### Data provided
◆ ◆ ◆ ◆ ◆ ◆ ◆
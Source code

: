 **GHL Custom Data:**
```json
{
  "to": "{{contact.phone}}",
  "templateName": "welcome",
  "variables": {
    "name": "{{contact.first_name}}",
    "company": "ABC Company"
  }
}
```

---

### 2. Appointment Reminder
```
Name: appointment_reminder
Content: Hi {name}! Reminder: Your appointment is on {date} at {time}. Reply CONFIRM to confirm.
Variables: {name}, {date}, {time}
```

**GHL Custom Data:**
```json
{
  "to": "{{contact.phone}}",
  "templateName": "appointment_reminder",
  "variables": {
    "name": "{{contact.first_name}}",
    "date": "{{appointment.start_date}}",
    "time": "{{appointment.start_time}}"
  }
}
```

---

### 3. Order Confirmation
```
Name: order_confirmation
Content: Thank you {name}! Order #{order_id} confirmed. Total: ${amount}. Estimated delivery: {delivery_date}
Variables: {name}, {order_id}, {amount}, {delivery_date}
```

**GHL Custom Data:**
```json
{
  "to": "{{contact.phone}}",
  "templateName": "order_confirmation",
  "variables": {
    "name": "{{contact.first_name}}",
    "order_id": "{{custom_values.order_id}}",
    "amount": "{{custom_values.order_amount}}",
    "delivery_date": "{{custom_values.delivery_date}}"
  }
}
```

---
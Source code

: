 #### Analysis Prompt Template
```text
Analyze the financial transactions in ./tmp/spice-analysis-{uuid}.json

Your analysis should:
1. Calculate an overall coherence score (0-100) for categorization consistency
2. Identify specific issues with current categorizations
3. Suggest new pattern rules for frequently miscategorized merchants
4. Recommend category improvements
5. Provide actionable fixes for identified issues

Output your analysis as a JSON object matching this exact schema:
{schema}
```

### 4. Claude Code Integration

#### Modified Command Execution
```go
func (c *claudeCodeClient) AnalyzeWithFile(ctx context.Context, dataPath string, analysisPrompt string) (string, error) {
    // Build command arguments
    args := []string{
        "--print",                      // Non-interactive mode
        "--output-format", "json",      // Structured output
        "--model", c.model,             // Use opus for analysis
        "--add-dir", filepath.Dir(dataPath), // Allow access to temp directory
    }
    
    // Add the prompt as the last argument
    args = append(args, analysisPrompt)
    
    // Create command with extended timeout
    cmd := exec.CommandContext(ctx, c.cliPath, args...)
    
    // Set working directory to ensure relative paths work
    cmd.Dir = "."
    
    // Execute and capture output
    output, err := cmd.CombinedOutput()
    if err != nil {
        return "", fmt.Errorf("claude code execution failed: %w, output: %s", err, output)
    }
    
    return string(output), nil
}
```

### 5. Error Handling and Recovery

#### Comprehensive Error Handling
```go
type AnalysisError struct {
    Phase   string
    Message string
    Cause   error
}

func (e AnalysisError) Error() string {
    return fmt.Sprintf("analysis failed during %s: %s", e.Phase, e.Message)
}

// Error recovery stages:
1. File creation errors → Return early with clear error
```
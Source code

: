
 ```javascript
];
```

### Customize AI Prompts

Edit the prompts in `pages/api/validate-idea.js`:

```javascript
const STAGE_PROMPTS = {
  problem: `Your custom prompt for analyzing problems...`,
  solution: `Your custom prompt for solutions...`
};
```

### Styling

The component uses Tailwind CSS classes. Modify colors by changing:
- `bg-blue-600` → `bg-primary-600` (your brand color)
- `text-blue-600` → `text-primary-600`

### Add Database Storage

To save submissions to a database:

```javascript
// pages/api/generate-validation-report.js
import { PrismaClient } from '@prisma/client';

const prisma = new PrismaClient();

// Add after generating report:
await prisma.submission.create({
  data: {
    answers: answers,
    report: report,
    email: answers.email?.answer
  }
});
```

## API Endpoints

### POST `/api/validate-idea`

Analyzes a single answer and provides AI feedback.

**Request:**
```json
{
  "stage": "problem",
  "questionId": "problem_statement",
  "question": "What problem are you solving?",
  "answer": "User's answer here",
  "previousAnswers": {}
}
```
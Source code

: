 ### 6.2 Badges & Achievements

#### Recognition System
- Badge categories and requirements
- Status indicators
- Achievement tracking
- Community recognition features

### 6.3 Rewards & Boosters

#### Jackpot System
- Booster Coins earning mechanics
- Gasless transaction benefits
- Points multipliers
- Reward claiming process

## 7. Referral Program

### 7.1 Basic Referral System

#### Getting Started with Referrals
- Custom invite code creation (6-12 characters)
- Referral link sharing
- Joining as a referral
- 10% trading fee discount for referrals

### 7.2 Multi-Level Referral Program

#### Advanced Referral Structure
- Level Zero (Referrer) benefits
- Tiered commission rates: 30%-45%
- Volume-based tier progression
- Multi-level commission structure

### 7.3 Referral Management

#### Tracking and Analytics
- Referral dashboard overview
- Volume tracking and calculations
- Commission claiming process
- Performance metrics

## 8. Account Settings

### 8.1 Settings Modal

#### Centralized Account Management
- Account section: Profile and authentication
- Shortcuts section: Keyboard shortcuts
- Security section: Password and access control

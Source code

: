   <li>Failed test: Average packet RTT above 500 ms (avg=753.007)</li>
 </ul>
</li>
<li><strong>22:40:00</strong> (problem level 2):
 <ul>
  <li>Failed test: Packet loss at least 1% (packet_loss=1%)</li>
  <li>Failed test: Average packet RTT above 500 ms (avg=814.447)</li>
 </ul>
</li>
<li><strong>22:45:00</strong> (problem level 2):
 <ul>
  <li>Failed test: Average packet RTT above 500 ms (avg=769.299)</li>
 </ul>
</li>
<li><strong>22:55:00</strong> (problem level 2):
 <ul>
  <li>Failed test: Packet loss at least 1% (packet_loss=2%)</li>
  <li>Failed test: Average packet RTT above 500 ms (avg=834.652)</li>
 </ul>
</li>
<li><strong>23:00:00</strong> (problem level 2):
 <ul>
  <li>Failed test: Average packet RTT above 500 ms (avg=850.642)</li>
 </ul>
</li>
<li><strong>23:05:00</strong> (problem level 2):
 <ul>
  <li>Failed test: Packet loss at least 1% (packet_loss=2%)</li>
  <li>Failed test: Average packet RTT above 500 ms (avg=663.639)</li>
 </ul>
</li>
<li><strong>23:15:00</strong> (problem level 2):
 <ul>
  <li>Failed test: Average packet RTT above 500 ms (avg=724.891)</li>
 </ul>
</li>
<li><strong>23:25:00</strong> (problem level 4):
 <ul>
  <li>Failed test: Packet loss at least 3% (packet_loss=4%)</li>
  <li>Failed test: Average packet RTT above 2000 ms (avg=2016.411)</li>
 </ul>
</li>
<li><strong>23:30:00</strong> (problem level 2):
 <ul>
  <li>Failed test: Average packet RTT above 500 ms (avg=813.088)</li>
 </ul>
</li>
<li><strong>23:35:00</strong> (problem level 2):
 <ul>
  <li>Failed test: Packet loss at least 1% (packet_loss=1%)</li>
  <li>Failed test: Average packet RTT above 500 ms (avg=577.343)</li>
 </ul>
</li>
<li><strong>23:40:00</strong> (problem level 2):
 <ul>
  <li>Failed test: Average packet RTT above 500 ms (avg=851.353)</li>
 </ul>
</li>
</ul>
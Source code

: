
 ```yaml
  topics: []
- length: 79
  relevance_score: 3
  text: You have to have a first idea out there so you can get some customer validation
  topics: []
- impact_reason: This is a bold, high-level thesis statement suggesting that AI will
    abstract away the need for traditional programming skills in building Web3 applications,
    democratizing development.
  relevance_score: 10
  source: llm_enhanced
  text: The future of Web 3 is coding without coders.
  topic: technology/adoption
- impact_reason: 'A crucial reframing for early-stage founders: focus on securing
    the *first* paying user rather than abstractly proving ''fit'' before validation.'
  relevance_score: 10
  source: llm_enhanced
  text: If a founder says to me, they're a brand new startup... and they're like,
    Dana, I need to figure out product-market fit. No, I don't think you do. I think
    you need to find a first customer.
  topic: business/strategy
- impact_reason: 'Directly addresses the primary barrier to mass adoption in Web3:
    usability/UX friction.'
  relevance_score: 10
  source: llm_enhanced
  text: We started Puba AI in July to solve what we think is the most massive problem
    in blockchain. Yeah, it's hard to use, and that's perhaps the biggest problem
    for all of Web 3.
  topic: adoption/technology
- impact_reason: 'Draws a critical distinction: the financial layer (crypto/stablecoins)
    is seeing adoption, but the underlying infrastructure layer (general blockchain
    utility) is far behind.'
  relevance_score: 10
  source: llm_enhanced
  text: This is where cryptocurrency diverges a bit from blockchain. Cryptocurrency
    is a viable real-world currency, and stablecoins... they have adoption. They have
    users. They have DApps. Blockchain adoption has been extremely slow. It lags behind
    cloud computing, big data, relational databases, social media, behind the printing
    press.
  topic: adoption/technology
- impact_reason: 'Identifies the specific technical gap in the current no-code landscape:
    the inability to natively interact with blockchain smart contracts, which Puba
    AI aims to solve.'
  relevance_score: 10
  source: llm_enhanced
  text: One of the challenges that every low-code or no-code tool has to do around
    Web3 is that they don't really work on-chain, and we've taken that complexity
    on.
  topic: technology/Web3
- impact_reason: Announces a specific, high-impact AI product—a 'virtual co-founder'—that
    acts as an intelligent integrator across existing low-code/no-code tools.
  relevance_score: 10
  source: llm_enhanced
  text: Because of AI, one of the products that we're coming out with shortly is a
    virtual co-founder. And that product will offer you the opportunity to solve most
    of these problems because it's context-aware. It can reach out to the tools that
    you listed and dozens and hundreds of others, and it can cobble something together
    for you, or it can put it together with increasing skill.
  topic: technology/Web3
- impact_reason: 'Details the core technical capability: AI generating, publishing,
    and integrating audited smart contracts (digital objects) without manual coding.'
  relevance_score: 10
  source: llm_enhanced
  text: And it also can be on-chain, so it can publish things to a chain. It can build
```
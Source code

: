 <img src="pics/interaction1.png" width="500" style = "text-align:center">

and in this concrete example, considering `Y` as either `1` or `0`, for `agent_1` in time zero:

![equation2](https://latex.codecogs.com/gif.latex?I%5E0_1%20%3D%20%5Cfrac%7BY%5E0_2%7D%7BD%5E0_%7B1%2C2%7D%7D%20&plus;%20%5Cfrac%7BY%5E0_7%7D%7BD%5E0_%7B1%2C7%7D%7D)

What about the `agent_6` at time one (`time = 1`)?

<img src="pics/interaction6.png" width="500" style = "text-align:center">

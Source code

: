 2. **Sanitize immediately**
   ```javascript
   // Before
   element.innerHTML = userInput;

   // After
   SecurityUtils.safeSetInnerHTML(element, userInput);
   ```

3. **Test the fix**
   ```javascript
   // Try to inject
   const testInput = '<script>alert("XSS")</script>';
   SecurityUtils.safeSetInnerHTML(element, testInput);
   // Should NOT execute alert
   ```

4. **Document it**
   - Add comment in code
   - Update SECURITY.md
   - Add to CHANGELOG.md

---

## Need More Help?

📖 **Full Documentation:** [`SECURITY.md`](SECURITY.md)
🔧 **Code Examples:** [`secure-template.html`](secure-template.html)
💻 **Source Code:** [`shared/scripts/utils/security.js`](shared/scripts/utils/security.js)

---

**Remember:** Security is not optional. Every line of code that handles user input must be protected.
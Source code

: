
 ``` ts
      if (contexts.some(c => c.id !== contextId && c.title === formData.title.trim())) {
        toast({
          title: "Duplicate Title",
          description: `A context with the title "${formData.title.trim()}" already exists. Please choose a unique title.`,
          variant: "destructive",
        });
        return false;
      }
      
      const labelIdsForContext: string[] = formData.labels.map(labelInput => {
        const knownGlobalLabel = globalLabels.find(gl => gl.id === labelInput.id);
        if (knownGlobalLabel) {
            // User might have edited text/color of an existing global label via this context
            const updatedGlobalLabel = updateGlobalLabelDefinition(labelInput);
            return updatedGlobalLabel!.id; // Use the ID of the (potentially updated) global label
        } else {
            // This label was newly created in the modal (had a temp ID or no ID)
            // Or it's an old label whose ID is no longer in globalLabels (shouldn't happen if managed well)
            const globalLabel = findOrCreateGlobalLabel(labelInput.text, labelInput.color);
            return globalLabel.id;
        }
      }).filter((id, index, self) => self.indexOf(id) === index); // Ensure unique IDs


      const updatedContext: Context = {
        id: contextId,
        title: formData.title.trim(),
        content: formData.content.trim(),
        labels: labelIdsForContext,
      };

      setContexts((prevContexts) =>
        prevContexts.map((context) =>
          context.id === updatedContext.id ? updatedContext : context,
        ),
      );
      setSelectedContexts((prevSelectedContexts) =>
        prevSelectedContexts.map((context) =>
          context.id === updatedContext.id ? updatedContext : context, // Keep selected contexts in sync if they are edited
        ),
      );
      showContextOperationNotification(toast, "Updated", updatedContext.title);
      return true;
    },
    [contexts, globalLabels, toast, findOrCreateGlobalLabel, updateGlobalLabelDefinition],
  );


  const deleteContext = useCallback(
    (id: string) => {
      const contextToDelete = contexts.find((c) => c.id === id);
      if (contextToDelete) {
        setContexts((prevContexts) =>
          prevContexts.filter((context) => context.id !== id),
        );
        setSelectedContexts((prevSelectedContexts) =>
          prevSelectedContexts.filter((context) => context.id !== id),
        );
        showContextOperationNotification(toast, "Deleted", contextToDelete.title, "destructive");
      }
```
◆ ◆ ◆ ◆ ◆ ◆ ◆
Copy every line of the data that holds the string "technical".

### Reply to the exercise
- impact_reason: 'Identifies the specific technical gap in the current no-code landscape:
- impact_reason: 'Details the core technical capability: AI generating, publishing,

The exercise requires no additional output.